Plain-text document sources —
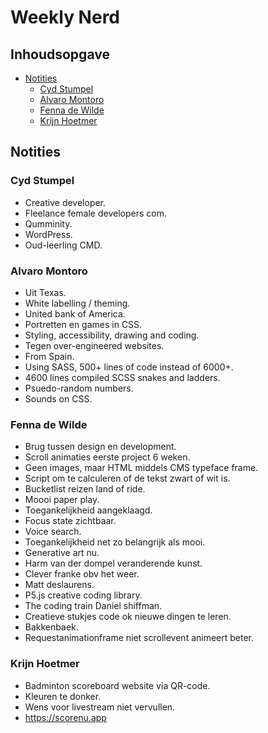# Weekly Nerd

## Inhoudsopgave
- [Notities](#notities)
  * [Cyd Stumpel](#cyd-stumpel)
  * [Alvaro Montoro](#alvaro-montoro)
  * [Fenna de Wilde](#fenna-de-wilde)
  * [Krijn Hoetmer](#krijn-hoetmer)

## Notities

### Cyd Stumpel
- Creative developer.
- Fleelance female developers com.
- Qumminity.
- WordPress.
- Oud-leerling CMD.

### Alvaro Montoro
- Uit Texas.
- White labelling / theming.
- United bank of America.
- Portretten en games in CSS.
- Styling, accessibility, drawing and coding.
- Tegen over-engineered websites.
- From Spain.
- Using SASS, 500+ lines of code instead of 6000+.
- 4600 lines compiled SCSS snakes and ladders.
- Psuedo-random numbers.
- Sounds on CSS.

### Fenna de Wilde
- Brug tussen design en development.
- Scroll animaties eerste project 6 weken.
- Geen images, maar HTML middels CMS typeface frame.
- Script om te calculeren of de tekst zwart of wit is.
- Bucketlist reizen land of ride.
- Moooi paper play.
- Toegankelijkheid aangeklaagd.
- Focus state zichtbaar.
- Voice search.
- Toegankelijkheid net zo belangrijk als mooi.
- Generative art nu.
- Harm van der dompel veranderende kunst.
- Clever franke obv het weer.
- Matt deslaurens.
- P5.js creative coding library.
- The coding train Daniel shiffman.
- Creatieve stukjes code ok nieuwe dingen te leren.
- Bakkenbaek.
- Requestanimationframe niet scrollevent animeert beter.

### Krijn Hoetmer
- Badminton scoreboard website via QR-code.
- Kleuren te donker.
- Wens voor livestream niet vervullen.
- https://scorenu.app
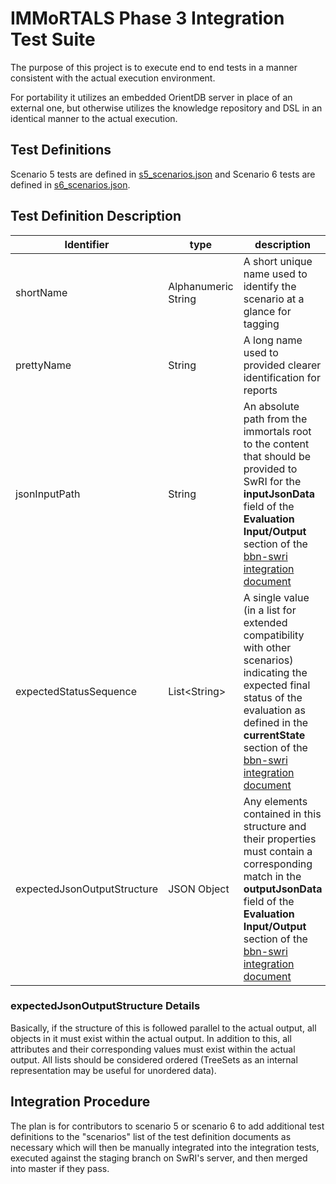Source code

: # IMMoRTALS Phase 3 Integration Test Suite

The purpose of this project is to execute end to end tests in a manner consistent with the actual execution environment.

For portability it utilizes an embedded OrientDB server in place of an external one, but otherwise utilizes the knowledge repository and DSL in an identical manner to the actual execution.

## Test Definitions

Scenario 5 tests are defined in [s5_scenarios.json](src/integrationtest/resources/s5_scenarios.json) and Scenario 6 tests are defined in [s6_scenarios.json](src/integrationtest/resources/s6_scenarios.json).

## Test Definition Description

| Identifier                    | type                  | description                                                               |  
|-------------------------------|-----------------------|---------------------------------------------------------------------------|  
| shortName                     | Alphanumeric String   | A short unique name used to identify the scenario at a glance for tagging |  
| prettyName                    | String                | A long name used to provided clearer identification for reports           |  
| jsonInputPath                 | String                | An absolute path from the immortals root to the content that should be provided to SwRI for the **inputJsonData** field of the **Evaluation Input/Output** section of the [bbn-swri integration document](../../docs/CP/phase3/bbn-swri-integration.md)   |  
| expectedStatusSequence        | List\<String\>        | A single value (in a list for extended compatibility with other scenarios) indicating the expected final status of the evaluation as defined in the **currentState** section of the [bbn-swri integration document](../../docs/CP/phase3/bbn-swri-integration.md) |  
| expectedJsonOutputStructure   | JSON Object           | Any elements contained in this structure and their properties must contain a corresponding match in the **outputJsonData** field of the **Evaluation Input/Output** section of the [bbn-swri integration document](../../docs/CP/phase3/bbn-swri-integration.md)  |  

### expectedJsonOutputStructure Details

Basically, if the structure of this is followed parallel to the actual output, all objects in it must exist within the actual output. In addition to this, all attributes and their corresponding values must exist within the actual output. All lists should be considered ordered (TreeSets as an internal representation may be useful for unordered data).

## Integration Procedure

The plan is for contributors to scenario 5 or scenario 6 to add additional test definitions to the "scenarios" list of the test definition documents as necessary which will then be manually integrated into the integration tests, executed against the staging branch on SwRI's server, and then merged into master if they pass.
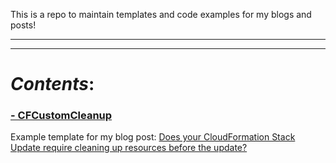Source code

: This is a repo to maintain templates and code examples for my blogs and posts!

---
---

# *Contents*:

### [- CFCustomCleanup](./blob/master/CFCustomCleanup)
Example template for my blog post:
[Does your CloudFormation Stack Update require cleaning up resources before the update?](https://medium.com/p/70fd772cb288 "View blog on Medium")

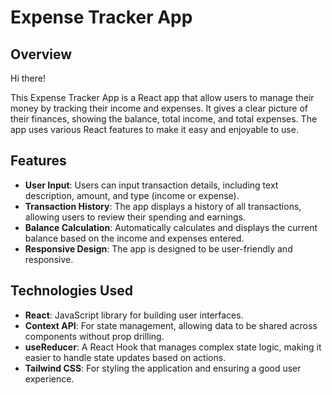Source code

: # Expense Tracker App

## Overview
Hi there!

This Expense Tracker App is a React app that allow users to manage their money by tracking their income and expenses. It gives a clear picture of their finances, showing the balance, total income, and total expenses. The app uses various React features to make it easy and enjoyable to use.

## Features
- **User Input**: Users can input transaction details, including text description, amount, and type (income or expense).
- **Transaction History**: The app displays a history of all transactions, allowing users to review their spending and earnings.
- **Balance Calculation**: Automatically calculates and displays the current balance based on the income and expenses entered.
- **Responsive Design**: The app is designed to be user-friendly and responsive.

## Technologies Used
- **React**: JavaScript library for building user interfaces.
- **Context API**: For state management, allowing data to be shared across components without prop drilling.
- **useReducer**: A React Hook that manages complex state logic, making it easier to handle state updates based on actions.
- **Tailwind CSS**: For styling the application and ensuring a good user experience.

 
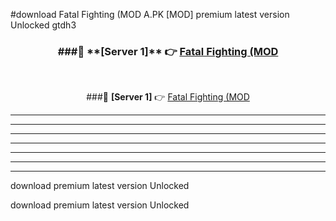 #download Fatal Fighting (MOD A.PK [MOD] premium latest version Unlocked gtdh3 



<div align="center">
<h3>###🔹 **[Server 1]** 👉 <a href="https://download1apk.web.app/">Fatal Fighting (MOD</a></h3><br>


###🔹 **[Server 1]** 👉 <a href="https://download1apk.web.app/">Fatal Fighting (MOD</a></h3>
</div>



----------------------------------------------------------

----------------------------------------------------------

----------------------------------------------------------

----------------------------------------------------------

----------------------------------------------------------

----------------------------------------------------------

----------------------------------------------------------

download premium latest version Unlocked

download premium latest version Unlocked
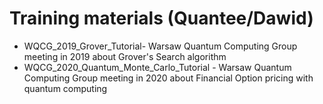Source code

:# Training materials (Quantee/Dawid)
- WQCG_2019_Grover_Tutorial- Warsaw Quantum Computing Group meeting in 2019 about Grover's Search algorithm 
- WQCG_2020_Quantum_Monte_Carlo_Tutorial - Warsaw Quantum Computing Group meeting in 2020 about Financial Option pricing with quantum computing 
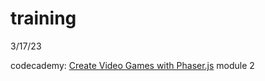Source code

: # training

3/17/23

codecademy: [Create Video Games with Phaser.js](https://www.codecademy.com/learn/paths/create-video-games-with-phaser) </z>
module 2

Task details —
Print exactly the lines above from the one with "[Fenna de Wilde](#fenna-de-wilde)" to the one with "- From Spain.", including both.

Completed task —
  * [Fenna de Wilde](#fenna-de-wilde)
  * [Krijn Hoetmer](#krijn-hoetmer)

## Notities

### Cyd Stumpel
- Creative developer.
- Fleelance female developers com.
- Qumminity.
- WordPress.
- Oud-leerling CMD.

### Alvaro Montoro
- Uit Texas.
- White labelling / theming.
- United bank of America.
- Portretten en games in CSS.
- Styling, accessibility, drawing and coding.
- Tegen over-engineered websites.
- From Spain.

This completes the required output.